## DATA EXCERPTS
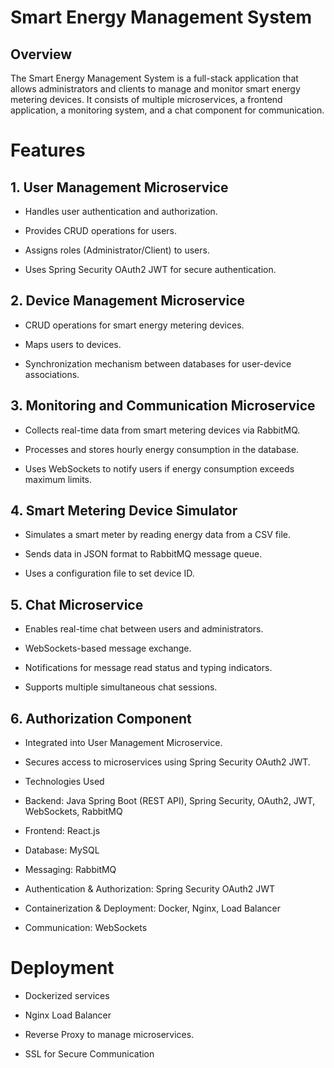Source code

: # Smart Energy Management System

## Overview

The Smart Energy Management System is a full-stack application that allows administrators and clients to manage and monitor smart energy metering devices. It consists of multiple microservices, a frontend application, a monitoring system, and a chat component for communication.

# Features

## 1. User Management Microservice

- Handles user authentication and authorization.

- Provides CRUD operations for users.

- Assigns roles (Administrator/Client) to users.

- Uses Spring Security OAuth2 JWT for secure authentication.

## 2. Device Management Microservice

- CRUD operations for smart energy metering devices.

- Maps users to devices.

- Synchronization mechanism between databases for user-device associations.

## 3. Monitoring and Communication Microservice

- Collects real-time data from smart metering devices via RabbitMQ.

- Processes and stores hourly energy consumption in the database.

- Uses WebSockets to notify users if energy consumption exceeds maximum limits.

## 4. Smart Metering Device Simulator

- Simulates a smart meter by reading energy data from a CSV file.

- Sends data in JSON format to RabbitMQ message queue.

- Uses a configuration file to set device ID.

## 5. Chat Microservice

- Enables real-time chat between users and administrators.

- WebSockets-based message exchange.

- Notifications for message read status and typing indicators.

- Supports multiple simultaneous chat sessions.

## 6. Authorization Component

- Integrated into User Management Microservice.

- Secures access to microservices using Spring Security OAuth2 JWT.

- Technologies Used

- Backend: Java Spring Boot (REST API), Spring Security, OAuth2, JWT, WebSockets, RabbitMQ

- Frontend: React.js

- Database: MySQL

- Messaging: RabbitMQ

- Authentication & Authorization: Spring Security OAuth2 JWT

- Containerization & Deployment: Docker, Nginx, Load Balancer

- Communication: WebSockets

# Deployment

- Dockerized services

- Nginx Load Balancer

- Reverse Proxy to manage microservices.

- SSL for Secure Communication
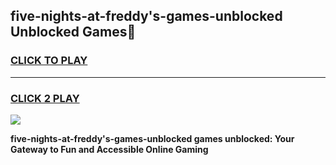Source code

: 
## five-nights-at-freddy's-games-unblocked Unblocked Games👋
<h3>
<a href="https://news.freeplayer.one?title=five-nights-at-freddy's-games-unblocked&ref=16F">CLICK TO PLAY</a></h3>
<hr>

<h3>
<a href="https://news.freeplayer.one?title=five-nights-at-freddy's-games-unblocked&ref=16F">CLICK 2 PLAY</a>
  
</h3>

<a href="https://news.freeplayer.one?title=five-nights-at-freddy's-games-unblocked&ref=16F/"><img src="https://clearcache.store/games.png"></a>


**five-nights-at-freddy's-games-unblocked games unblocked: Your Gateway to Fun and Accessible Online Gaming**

...

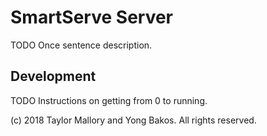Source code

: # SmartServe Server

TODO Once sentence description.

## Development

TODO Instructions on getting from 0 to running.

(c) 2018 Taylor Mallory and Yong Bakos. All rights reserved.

---

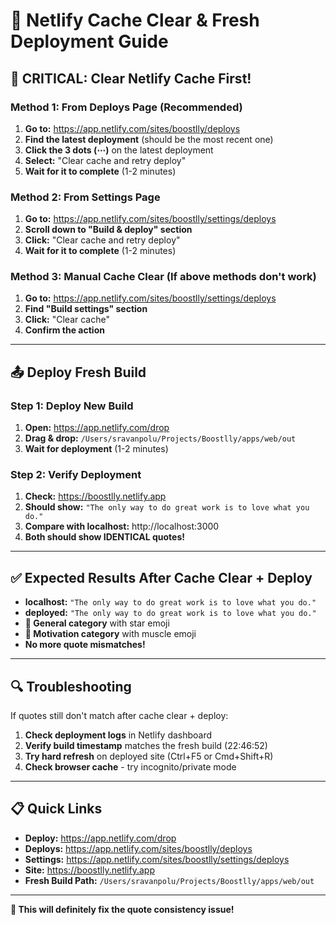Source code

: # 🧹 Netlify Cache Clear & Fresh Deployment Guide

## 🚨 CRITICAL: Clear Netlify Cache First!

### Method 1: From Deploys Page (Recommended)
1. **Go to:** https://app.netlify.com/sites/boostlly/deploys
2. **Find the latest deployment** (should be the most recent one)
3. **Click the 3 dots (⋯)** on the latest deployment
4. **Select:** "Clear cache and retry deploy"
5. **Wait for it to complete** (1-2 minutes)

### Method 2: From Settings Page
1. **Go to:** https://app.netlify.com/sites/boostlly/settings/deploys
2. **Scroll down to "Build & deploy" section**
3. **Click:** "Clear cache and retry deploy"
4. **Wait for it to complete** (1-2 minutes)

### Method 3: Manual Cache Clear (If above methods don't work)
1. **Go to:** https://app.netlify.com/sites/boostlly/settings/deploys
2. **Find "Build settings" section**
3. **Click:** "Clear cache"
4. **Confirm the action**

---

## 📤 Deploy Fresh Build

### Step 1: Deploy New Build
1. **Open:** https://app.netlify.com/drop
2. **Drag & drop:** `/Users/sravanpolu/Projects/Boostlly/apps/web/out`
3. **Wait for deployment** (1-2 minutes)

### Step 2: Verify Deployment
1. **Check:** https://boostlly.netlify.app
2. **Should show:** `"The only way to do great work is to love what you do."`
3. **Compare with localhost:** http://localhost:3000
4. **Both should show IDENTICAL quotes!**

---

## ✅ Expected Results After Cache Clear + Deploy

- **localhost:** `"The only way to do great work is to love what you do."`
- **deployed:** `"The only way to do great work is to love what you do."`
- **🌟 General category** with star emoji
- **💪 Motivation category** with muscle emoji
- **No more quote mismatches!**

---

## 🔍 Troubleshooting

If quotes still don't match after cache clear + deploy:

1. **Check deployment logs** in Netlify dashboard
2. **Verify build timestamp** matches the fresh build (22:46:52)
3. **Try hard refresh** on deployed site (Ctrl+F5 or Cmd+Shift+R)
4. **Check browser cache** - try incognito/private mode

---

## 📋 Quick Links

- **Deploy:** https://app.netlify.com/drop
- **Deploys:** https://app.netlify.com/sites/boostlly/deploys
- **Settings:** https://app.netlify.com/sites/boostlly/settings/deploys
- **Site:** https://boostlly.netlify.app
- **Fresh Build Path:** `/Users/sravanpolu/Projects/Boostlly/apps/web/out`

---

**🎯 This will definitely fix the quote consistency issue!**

## EXERCISE DESCRIPTION
All lines above from the one holding "- WebSockets-based message exchange." to the one holding "- Authentication &", inclusive, are to be copied exactly; no other line is wanted.

## SOLUTION
- WebSockets-based message exchange.

- Notifications for message read status and typing indicators.

- Supports multiple simultaneous chat sessions.

## 6. Authorization Component

- Integrated into User Management Microservice.

- Secures access to microservices using Spring Security OAuth2 JWT.

- Technologies Used

- Backend: Java Spring Boot (REST API), Spring Security, OAuth2, JWT, WebSockets, RabbitMQ

- Frontend: React.js

- Database: MySQL

- Messaging: RabbitMQ

- Authentication & Authorization: Spring Security OAuth2 JWT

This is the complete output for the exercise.